--- TASK INPUT Enclosed Below ---

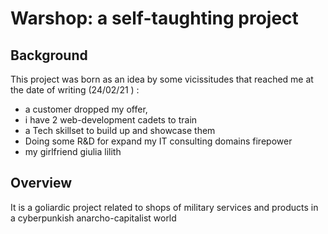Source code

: # Warshop: a self-taughting project

## Background
This project was born as an idea by some vicissitudes that reached me at the date of writing (24/02/21 ) : <br> 
- a customer dropped my offer, 
- i have 2 web-development cadets to train 
- a Tech skillset to build up and showcase them
- Doing some R&D for expand my IT consulting domains firepower
- my girlfriend giulia lilith  

## Overview
It is a goliardic project related to shops of military services and products in a cyberpunkish anarcho-capitalist world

--- End of Enclosed TASK INPUT ---

WORK ITEM.
Beginning with the line that contains "a self-taughting project", restate word for word each line through the last one in the data, and write nothing more.

TASK SOLUTION.
: # Warshop: a self-taughting project

## Background
This project was born as an idea by some vicissitudes that reached me at the date of writing (24/02/21 ) : <br> 
- a customer dropped my offer, 
- i have 2 web-development cadets to train 
- a Tech skillset to build up and showcase them
- Doing some R&D for expand my IT consulting domains firepower
- my girlfriend giulia lilith  

## Overview
It is a goliardic project related to shops of military services and products in a cyberpunkish anarcho-capitalist world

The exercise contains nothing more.